- [Exercise goal]:
Going line by line through the entries below, note each one with "anchor", then report how many there are and nothing else.

== Source data ==

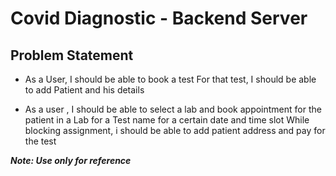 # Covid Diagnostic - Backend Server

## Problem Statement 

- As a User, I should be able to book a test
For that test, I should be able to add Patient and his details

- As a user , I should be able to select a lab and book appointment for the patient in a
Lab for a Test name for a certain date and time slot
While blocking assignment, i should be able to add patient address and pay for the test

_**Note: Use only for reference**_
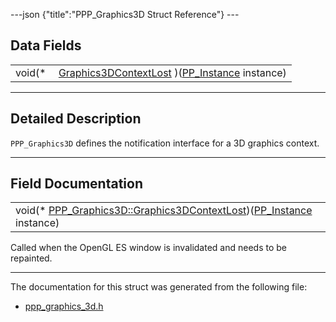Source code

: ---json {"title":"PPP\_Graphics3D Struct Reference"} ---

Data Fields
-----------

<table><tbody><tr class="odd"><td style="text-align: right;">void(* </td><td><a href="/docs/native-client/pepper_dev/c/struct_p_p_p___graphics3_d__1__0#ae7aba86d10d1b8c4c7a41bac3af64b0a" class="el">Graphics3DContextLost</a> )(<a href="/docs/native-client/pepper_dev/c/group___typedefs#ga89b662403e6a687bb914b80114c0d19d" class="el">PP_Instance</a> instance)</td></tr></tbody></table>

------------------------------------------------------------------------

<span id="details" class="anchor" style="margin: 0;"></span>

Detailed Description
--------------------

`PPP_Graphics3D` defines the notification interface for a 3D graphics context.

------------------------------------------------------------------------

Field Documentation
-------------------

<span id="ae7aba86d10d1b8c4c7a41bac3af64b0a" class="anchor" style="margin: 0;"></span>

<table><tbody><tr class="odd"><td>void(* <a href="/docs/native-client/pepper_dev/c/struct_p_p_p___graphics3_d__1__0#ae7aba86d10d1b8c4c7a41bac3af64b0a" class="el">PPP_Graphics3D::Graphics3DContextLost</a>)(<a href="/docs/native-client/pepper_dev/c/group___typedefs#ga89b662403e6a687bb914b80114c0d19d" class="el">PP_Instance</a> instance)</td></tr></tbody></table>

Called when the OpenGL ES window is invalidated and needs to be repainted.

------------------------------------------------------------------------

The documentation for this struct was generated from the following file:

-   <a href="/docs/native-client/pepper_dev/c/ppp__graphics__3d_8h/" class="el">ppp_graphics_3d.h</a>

===
== Source data ==

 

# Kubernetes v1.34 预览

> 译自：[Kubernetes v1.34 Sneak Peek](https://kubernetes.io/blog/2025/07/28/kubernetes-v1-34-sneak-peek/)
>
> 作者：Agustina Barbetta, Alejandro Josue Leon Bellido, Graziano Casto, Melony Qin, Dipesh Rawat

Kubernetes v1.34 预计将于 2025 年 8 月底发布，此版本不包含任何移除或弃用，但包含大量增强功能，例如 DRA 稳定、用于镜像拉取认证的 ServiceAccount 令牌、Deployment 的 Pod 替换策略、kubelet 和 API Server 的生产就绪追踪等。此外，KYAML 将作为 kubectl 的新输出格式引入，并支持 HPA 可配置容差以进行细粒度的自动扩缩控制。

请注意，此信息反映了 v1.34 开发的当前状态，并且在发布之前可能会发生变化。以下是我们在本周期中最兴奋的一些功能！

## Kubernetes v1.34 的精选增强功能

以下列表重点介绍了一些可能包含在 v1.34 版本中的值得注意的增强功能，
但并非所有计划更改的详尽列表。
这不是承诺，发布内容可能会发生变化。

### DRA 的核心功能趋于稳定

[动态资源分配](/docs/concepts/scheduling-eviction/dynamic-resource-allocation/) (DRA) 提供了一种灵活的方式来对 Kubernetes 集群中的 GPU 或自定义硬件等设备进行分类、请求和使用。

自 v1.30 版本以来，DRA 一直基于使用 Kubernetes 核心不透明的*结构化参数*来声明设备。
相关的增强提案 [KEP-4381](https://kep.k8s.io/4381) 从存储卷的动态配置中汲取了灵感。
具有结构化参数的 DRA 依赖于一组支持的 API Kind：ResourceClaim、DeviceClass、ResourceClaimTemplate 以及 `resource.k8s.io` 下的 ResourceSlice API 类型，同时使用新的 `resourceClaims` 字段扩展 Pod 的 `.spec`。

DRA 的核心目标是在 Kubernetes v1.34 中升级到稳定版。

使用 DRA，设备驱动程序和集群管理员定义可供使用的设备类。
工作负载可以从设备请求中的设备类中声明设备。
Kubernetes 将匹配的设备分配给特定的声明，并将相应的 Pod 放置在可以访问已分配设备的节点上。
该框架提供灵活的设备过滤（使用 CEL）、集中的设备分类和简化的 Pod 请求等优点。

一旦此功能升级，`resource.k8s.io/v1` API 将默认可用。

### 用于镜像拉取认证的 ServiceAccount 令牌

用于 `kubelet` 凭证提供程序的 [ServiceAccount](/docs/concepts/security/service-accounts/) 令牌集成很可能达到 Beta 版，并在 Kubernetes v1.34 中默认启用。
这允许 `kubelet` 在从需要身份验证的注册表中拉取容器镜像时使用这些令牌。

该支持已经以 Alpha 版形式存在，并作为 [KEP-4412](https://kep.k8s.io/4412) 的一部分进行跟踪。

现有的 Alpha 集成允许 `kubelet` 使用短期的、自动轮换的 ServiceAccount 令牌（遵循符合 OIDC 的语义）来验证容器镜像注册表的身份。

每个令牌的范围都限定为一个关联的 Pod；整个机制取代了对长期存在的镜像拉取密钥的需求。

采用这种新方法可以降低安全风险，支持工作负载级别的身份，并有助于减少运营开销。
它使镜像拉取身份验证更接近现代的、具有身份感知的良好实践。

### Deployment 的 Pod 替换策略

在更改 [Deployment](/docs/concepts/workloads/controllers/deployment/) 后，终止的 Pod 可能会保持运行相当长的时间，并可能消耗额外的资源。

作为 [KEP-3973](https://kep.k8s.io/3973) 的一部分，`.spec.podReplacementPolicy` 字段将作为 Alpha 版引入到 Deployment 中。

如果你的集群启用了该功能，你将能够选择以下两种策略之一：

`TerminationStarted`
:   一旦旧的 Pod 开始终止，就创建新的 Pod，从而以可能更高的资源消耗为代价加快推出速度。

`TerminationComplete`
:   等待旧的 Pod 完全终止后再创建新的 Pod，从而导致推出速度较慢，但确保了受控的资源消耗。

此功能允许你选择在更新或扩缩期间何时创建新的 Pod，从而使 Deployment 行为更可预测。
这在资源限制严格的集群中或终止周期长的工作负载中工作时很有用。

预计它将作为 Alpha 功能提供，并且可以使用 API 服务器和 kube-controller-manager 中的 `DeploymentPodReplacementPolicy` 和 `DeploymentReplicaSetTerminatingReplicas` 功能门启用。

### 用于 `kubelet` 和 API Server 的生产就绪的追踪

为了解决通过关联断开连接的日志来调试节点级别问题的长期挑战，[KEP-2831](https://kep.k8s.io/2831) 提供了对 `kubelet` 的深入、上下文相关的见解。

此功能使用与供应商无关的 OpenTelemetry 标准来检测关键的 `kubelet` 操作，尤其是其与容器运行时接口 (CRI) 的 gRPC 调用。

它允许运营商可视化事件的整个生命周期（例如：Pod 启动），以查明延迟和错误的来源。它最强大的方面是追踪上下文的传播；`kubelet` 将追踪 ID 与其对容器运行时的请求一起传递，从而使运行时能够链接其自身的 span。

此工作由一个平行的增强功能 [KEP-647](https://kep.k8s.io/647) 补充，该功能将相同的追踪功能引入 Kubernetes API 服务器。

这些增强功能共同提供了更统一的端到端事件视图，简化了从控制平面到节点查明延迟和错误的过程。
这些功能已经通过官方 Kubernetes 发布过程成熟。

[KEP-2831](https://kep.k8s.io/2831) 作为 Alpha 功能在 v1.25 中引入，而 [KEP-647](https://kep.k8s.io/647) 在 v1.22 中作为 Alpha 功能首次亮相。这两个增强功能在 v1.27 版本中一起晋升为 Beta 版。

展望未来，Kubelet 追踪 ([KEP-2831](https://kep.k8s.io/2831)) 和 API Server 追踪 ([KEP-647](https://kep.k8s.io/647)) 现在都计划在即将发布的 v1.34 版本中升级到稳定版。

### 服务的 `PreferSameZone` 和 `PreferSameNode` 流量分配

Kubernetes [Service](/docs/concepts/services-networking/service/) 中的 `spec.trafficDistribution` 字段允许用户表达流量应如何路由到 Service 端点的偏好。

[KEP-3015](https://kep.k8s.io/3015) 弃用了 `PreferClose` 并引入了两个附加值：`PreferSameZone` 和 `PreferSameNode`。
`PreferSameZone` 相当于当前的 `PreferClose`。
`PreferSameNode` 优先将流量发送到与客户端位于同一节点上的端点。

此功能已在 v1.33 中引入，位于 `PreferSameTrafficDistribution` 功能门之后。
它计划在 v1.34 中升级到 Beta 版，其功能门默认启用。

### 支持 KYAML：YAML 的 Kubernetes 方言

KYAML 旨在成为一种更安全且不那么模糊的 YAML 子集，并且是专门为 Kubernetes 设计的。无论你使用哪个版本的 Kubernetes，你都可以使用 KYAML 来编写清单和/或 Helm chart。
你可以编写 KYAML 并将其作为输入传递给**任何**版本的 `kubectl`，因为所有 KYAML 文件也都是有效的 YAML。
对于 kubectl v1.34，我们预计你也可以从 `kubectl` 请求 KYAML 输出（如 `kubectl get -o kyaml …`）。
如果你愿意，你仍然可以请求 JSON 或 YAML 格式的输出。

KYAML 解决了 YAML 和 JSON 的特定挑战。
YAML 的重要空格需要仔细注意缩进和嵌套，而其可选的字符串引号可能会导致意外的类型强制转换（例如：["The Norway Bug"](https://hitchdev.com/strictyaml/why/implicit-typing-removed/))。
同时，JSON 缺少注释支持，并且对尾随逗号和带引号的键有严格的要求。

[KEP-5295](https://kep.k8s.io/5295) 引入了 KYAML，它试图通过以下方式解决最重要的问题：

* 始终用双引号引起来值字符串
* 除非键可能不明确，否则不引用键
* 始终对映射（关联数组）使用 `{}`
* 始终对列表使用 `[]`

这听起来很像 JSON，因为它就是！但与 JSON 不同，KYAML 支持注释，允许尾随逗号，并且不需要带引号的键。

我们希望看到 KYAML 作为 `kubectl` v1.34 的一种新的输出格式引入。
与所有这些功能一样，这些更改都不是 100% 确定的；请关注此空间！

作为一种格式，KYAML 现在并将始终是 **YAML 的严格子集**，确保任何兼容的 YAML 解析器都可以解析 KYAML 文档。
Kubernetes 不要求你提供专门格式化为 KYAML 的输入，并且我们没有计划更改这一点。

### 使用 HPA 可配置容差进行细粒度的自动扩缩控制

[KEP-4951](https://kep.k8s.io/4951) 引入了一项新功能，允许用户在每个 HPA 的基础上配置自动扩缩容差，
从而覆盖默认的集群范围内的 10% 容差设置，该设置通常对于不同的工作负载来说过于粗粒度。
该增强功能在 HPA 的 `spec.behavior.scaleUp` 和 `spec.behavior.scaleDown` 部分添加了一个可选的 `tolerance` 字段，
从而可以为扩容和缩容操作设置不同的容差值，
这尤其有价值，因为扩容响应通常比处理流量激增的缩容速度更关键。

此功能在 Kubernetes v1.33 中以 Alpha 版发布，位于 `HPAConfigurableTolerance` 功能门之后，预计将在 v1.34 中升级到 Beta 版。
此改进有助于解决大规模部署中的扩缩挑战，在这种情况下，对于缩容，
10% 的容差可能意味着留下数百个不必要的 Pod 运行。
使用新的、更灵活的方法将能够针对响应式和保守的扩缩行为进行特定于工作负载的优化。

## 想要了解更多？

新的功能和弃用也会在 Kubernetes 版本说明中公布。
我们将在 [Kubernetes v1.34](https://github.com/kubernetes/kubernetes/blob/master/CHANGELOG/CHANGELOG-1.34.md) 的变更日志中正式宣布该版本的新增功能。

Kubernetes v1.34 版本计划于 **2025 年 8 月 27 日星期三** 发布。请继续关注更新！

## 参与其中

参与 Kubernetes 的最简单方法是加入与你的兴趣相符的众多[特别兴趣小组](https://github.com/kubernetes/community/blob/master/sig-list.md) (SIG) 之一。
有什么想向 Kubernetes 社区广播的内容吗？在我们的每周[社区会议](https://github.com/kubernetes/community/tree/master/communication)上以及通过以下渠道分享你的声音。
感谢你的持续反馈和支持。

===

- [Your response]:
2